Tentu bukan berarti aku jadi antisosial. Aku tetap butuh orang lain. Tapi aku sadar, aku lebih butuh satu-dua orang yang bisa benar-benar mendengar daripada sepuluh orang yang cuma ngobrol di permukaan. Aku lebih butuh hubungan yang jujur daripada sekadar kumpul ramai-ramai biar nggak kelihatan sendirian.
Ada juga momen reflektif yang bikin aku mikir: mungkin kesepian ini juga datang karena aku sendiri belum sepenuhnya berani membuka diri. Kadang aku ingin orang lain ngerti aku, tapi aku sendiri nggak kasih kesempatan mereka tahu isi hatiku. Aku terlalu sibuk menjaga image, takut dianggap lemah, takut bikin orang ilfeel. Padahal, mungkin kalau aku berani jujur, ada aja orang yang bisa nyambung.
Kesepian dalam keramaian akhirnya jadi semacam alarm buatku. Alarm yang bilang, “Hei, kamu butuh lebih jujur sama diri sendiri. Kamu butuh koneksi yang nyata, bukan cuma formalitas.” Dan anehnya, ketika aku mulai mengerti itu, aku jadi lebih rileks menghadapi kesepian. Aku nggak lagi melihatnya sebagai musuh, tapi sebagai tanda bahwa aku butuh kembali menyapa diriku sendiri.

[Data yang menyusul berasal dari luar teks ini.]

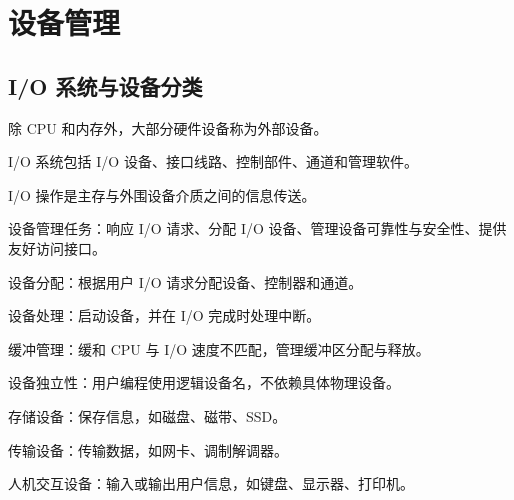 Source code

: \chapter{设备管理}

\section{I/O 系统与设备分类}
\begin{points}
  \item 除 CPU 和内存外，大部分硬件设备称为外部设备。
  \item I/O 系统包括 I/O 设备、接口线路、控制部件、通道和管理软件。
  \item I/O 操作是主存与外围设备介质之间的信息传送。
  \item 设备管理任务：响应 I/O 请求、分配 I/O 设备、管理设备可靠性与安全性、提供友好访问接口。
\end{points}


\begin{points}
  \item 设备分配：根据用户 I/O 请求分配设备、控制器和通道。
  \item 设备处理：启动设备，并在 I/O 完成时处理中断。
  \item 缓冲管理：缓和 CPU 与 I/O 速度不匹配，管理缓冲区分配与释放。
  \item 设备独立性：用户编程使用逻辑设备名，不依赖具体物理设备。
\end{points}


\begin{points}
  \item 存储设备：保存信息，如磁盘、磁带、SSD。
  \item 传输设备：传输数据，如网卡、调制解调器。
  \item 人机交互设备：输入或输出用户信息，如键盘、显示器、打印机。
\end{points}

Sekarang, kalau aku lagi merasa hampa di tengah banyak orang, aku nggak buru-buru panik. Aku tarik napas, aku senyum sedikit, dan aku bilang ke diri sendiri, “Nggak apa-apa, kamu nggak harus selalu merasa nyambung. Yang penting kamu tetap ada di sini, sama dirimu sendiri.”
Karena pada akhirnya, sepi atau ramai, yang paling penting adalah apakah aku bisa benar-benar merasa hadir bersama diriku. Kalau aku bisa memahami itu, hati ini mungkin nggak akan selalu penuh, tapi setidaknya dia nggak akan lagi terasa hampa.